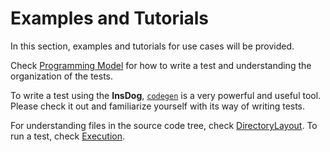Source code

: # Examples and Tutorials

In this section, examples and tutorials for use cases will be provided.  

Check [Programming Model](ProgrammingModel.md) for how to write a test and understanding the organization of the tests.

To write a test using the **InsDog**, [`codegen`](https://playwright.dev/java/docs/codegen) is a very powerful and useful tool.
Please check it out and familiarize yourself with its way of writing tests.

For understanding files in the source code tree, check [DirectoryLayout](DirectoryLayout.md).
To run a test, check [Execution](Execution.md).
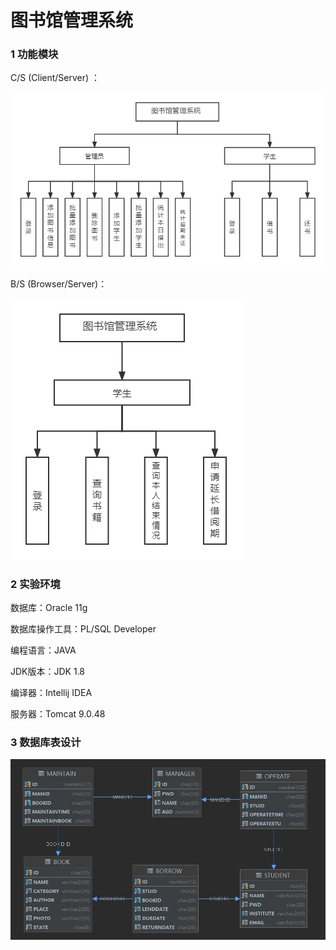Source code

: # 图书馆管理系统



### 1 功能模块

C/S  (Client/Server) ：

![](./picture/功能模块cs.png)

B/S  (Browser/Server)：

![](./picture/功能模块bs.png)

### 2 实验环境

数据库：Oracle 11g

数据库操作工具：PL/SQL Developer

编程语言：JAVA

JDK版本：JDK 1.8

编译器：Intellij IDEA

服务器：Tomcat 9.0.48



### 3 数据库表设计

![](./picture/关系表.png)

● Task
Please determine how many lines of the records above include the word "understanding", replying with a number alone.

● Response
2